The Best Part of Beauty Is That Which No Picture Can Express

Cyril C. House
English
18/02/2015


“The Best Part of Beauty Is That Which No Picture Can Express” (Francis Bacon)


       William Wordsworth presents a magnificent piece of romantic poetry Lines Written a Few Miles above Tintern Abbey: On Revisiting the Banks of The Wye during a Tour, July 13, 1798. In this poem the reader is shown that although time often wears heavily on a soul throughout the course of its life, time can also be a revitalizing force. The reader is permitted to journey alongside Wordsworth as he looks upon the River Wye/ Wye Valley and its associated scenery after having spent many years away from the same location. In contrast to the careless and fretful nature which characterize the speaker’s youth, as time passes he is overtaken with a certain revitalization of his now weary being; this passage of time reveals the sublimity of the world to him the speaker.
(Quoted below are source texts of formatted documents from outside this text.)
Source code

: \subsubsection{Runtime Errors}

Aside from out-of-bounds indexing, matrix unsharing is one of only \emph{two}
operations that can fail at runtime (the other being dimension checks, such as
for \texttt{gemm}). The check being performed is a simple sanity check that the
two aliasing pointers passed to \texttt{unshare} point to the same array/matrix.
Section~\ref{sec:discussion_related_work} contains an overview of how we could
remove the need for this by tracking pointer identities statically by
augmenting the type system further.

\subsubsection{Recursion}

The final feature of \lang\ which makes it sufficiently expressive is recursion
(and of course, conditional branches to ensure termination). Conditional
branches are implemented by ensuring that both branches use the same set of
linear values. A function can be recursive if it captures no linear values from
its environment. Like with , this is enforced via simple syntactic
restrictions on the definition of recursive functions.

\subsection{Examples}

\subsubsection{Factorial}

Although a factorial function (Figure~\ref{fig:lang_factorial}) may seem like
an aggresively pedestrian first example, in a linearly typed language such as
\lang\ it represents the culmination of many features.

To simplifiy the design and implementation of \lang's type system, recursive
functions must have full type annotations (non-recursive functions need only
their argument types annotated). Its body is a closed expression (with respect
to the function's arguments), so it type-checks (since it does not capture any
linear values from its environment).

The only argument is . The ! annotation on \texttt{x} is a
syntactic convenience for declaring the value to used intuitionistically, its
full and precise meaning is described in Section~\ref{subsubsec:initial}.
       Wordsworth has been away from the sight of the Wye for many years now and is glad to be back within the beautiful, natural sight.  He recounts his first experience of the beautiful visage, likening himself to a young buck “bound[ing] o’er the mountains, by the sides/ Of the deep rivers, and the lonely streams,/ Wherever nature led; more like a man/ Flying from something that he dreads, than one/ Who sought the thing he loved” (968). The thing he loved is known to be nature, and the River Wye/ Wye Valley is the epitomical idealization of this nature. It can be supposed that if nature is that which he loved and did not know until he came across it, then that which he dreads and is, as a result, fleeing from can be understood as not-nature. In other words, the monotonous grind of city life with the towering buildings of brick and concrete and not a fresh speck of air to breathe for miles around.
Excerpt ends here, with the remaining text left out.